# Exercise prompt
From the listing, collect all lines containing the word "below".

____

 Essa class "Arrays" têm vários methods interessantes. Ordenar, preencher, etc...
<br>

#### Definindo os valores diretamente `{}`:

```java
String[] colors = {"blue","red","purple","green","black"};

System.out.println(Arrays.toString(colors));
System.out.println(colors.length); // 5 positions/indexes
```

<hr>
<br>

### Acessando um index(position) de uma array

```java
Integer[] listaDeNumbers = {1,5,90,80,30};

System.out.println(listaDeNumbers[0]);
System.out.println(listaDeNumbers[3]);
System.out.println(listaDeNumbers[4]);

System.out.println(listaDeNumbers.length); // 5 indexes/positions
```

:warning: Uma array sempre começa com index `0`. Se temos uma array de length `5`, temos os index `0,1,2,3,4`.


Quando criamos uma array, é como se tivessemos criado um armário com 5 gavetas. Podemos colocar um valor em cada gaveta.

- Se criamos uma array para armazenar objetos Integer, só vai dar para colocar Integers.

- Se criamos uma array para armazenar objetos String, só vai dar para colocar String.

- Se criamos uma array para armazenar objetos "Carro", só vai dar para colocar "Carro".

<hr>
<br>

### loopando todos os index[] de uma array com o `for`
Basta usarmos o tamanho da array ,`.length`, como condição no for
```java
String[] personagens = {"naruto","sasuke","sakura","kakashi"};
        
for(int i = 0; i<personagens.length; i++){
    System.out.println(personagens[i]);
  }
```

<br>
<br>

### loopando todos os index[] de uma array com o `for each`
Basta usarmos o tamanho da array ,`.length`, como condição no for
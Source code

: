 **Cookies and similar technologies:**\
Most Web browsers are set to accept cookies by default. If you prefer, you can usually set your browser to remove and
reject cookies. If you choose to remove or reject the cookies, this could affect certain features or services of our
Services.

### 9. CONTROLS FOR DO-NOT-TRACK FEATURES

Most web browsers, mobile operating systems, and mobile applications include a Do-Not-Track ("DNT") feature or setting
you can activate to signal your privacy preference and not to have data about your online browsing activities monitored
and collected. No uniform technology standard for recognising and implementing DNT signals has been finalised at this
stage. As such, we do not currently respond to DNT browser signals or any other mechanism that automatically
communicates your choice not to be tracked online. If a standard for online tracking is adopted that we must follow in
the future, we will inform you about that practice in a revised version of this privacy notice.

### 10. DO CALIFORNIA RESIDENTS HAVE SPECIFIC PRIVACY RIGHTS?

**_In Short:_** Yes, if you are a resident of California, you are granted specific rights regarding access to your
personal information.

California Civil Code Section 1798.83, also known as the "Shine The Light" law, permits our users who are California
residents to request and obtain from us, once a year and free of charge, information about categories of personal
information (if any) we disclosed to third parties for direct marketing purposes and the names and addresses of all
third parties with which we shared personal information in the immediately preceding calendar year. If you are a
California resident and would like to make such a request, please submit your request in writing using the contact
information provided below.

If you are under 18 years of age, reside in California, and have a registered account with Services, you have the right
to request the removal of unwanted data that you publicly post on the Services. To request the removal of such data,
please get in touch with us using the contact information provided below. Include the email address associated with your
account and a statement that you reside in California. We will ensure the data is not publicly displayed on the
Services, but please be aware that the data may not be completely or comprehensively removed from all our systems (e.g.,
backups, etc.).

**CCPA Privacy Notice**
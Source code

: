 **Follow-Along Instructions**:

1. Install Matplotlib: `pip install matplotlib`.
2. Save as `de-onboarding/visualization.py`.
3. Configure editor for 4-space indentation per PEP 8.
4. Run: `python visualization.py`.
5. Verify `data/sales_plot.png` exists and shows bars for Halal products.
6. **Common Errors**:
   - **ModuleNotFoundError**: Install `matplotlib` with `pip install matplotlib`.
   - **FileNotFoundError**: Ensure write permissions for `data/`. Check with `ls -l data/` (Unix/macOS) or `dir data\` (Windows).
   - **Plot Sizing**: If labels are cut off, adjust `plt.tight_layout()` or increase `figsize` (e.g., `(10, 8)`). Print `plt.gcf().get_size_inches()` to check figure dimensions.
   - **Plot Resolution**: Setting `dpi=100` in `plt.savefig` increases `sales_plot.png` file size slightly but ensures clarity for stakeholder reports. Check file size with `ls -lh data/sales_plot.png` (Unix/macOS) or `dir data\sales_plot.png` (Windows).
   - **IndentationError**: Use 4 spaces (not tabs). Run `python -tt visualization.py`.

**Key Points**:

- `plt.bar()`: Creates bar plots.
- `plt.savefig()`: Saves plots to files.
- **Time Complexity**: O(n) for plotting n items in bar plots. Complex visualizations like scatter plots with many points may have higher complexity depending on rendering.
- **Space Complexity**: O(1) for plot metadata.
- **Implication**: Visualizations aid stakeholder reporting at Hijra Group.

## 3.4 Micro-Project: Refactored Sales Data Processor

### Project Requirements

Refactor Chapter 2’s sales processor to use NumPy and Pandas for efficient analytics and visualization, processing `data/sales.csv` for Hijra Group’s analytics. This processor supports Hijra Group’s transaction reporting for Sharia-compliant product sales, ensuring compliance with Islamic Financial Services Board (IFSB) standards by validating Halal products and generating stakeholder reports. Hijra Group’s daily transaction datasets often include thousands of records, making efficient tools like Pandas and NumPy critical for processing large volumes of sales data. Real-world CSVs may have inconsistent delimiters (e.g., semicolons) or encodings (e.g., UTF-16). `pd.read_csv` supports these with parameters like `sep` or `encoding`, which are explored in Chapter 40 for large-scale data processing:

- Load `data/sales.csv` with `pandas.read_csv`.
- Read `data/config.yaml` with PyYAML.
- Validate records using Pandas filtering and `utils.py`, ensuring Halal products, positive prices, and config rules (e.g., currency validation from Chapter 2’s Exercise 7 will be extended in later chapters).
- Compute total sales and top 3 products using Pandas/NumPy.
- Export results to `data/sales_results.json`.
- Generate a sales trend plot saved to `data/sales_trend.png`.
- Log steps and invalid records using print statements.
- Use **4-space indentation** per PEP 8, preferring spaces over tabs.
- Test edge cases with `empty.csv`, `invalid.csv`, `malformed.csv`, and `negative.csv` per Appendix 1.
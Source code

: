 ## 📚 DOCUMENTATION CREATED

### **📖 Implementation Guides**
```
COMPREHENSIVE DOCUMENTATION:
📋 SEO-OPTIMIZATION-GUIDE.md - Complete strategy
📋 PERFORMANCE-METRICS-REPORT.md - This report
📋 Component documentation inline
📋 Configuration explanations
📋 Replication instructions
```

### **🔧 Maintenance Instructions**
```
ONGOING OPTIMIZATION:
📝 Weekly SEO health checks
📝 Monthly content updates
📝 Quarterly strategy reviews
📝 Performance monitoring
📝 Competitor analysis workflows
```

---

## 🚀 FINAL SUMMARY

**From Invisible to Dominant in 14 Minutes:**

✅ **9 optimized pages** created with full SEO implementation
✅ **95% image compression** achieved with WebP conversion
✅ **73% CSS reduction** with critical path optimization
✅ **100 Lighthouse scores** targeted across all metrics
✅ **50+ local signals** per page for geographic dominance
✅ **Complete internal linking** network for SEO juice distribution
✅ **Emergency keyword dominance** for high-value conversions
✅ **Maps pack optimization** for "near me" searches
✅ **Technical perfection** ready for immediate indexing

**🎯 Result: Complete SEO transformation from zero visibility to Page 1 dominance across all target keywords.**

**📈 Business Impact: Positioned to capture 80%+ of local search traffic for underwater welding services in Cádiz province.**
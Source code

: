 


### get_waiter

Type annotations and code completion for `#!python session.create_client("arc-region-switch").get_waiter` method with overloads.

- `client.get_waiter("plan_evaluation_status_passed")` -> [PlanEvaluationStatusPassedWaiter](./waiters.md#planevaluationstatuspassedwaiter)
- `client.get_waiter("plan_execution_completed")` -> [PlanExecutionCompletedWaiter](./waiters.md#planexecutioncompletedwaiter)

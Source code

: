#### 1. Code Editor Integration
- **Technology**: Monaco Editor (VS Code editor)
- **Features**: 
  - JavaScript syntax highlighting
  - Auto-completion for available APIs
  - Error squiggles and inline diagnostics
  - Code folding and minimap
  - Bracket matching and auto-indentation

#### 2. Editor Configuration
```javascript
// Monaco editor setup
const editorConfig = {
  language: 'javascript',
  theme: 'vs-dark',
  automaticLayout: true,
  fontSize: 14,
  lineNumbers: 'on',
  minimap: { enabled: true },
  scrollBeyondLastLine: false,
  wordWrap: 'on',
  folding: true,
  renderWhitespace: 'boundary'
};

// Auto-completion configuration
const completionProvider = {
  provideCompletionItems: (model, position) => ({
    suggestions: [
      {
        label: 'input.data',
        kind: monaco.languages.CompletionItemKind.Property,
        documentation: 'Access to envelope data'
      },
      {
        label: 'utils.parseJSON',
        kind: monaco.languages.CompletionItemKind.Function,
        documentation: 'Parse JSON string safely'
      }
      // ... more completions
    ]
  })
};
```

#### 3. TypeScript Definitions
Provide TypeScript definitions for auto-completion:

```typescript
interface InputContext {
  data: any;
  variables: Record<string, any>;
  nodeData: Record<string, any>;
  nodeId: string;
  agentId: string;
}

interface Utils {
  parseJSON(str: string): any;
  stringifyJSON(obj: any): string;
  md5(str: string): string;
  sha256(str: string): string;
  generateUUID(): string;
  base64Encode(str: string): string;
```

____

# Written answer
information provided below.
please get in touch with us using the contact information provided below. Include the email address associated with your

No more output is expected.